Work instructions → Report back each line of the data that contains the word "button".

Provided records →
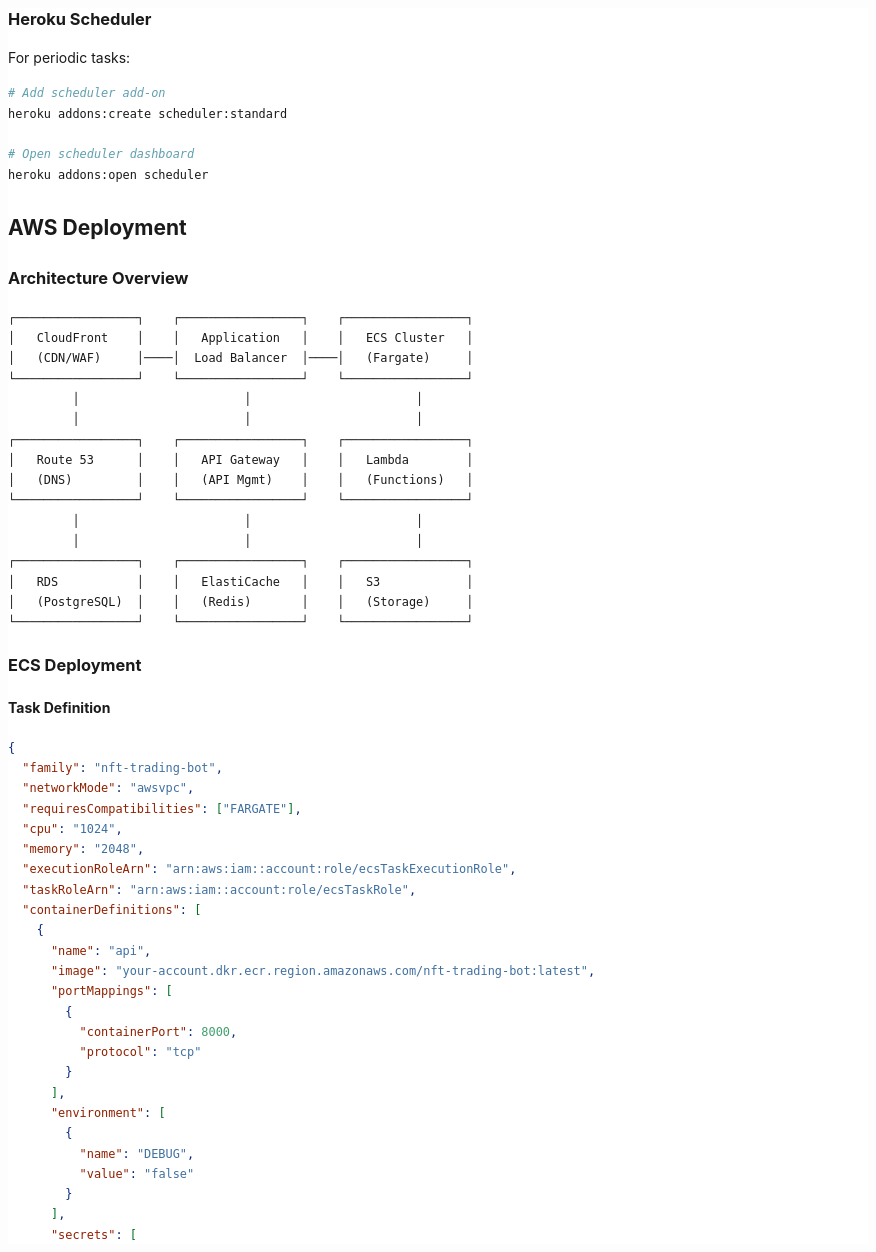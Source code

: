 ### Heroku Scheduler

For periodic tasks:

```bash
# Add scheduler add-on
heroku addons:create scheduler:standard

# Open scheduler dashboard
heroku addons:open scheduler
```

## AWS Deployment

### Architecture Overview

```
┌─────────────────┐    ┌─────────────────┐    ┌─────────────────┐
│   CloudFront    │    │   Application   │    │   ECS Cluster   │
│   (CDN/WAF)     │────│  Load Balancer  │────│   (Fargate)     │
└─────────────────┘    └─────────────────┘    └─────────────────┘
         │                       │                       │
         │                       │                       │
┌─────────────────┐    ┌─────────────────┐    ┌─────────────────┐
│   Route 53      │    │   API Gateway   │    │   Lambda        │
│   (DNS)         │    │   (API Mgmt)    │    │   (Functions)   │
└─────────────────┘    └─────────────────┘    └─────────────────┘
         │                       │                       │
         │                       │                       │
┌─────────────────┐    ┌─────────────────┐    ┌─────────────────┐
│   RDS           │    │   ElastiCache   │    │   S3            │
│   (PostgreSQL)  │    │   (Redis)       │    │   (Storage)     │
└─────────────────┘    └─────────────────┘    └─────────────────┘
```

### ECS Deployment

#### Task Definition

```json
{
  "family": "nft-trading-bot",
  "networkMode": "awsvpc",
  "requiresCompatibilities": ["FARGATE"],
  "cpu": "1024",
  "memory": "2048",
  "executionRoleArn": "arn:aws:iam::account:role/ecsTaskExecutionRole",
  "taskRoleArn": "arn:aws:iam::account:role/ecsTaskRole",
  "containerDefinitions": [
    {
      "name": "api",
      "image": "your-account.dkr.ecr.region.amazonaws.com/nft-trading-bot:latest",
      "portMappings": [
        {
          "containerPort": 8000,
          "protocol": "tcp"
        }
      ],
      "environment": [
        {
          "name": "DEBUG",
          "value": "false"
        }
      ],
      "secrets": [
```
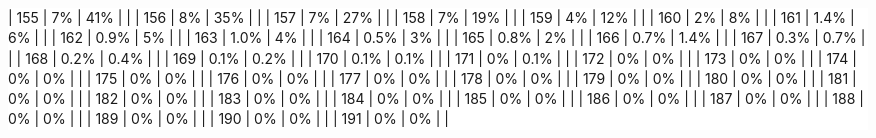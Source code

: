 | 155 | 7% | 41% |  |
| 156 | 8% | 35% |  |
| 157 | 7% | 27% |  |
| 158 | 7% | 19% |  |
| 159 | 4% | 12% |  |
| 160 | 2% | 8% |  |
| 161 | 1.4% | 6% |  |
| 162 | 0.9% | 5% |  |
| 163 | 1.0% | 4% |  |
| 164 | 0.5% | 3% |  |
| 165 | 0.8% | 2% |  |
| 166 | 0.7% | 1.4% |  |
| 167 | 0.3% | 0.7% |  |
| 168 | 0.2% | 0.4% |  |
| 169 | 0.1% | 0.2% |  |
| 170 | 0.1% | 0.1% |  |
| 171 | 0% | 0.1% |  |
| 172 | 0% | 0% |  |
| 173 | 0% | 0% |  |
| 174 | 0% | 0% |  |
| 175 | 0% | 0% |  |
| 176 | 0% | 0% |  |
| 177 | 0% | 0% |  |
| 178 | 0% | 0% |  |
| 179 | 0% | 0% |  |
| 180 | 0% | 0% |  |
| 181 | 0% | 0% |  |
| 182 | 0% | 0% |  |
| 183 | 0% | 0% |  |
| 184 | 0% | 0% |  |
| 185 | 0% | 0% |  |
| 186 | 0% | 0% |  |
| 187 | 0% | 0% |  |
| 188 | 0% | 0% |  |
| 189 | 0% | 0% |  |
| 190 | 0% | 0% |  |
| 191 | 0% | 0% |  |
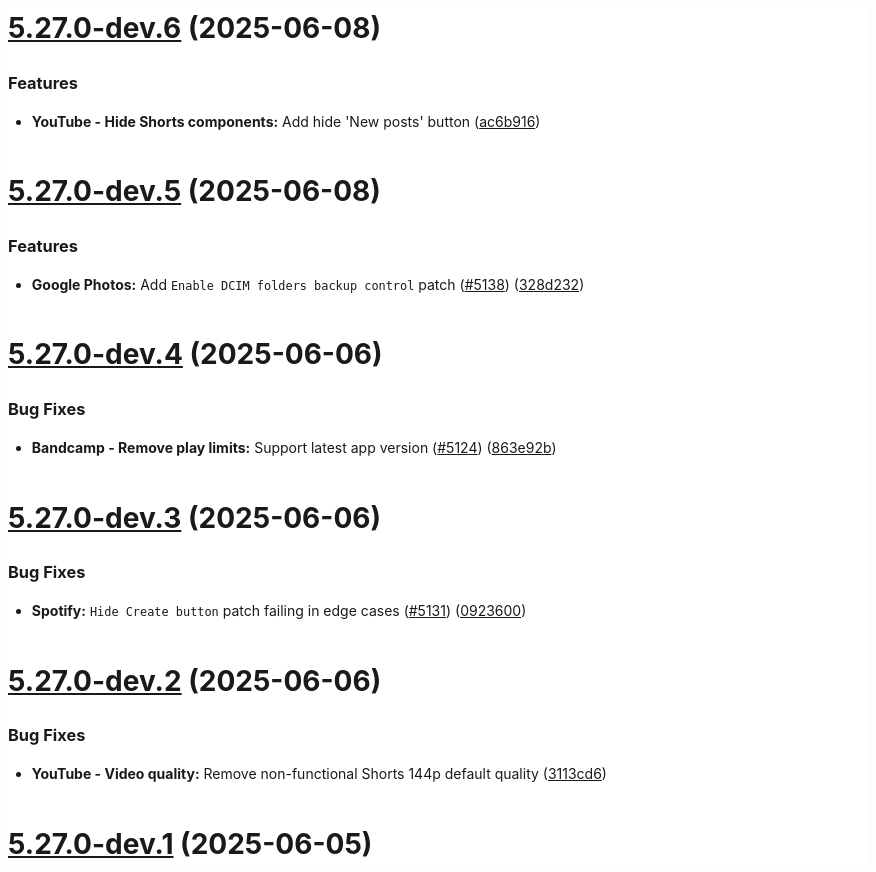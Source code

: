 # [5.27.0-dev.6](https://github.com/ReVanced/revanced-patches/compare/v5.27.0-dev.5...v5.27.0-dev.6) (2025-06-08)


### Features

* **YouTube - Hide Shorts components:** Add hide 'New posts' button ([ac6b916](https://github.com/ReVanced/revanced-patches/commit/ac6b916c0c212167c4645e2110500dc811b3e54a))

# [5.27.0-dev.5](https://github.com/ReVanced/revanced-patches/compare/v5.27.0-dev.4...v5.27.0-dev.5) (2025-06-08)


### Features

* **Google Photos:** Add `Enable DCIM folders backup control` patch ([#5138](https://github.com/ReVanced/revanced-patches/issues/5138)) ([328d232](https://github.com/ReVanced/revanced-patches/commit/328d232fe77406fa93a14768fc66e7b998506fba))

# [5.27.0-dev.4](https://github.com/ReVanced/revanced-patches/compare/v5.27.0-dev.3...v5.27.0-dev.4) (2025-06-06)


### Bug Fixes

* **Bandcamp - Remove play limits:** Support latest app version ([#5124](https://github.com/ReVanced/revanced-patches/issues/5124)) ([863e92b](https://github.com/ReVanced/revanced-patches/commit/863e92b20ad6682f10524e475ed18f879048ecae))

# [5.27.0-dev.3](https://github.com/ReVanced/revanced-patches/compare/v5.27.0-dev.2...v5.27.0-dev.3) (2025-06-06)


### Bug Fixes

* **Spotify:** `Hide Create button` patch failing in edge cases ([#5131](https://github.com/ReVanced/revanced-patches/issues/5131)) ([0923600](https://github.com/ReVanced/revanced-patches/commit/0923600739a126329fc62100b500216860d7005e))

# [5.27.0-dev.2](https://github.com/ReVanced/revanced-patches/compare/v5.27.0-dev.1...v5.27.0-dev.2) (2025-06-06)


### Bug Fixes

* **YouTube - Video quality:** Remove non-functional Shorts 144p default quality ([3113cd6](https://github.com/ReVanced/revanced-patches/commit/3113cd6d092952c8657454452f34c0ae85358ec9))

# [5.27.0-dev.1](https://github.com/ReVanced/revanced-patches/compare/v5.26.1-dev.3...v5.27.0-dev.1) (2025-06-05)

Solution for this problem →
* **YouTube - Hide Shorts components:** Add hide 'New posts' button ([ac6b916](https://github.com/ReVanced/revanced-patches/commit/ac6b916c0c212167c4645e2110500dc811b3e54a))
* **Spotify:** `Hide Create button` patch failing in edge cases ([#5131](https://github.com/ReVanced/revanced-patches/issues/5131)) ([0923600](https://github.com/ReVanced/revanced-patches/commit/0923600739a126329fc62100b500216860d7005e))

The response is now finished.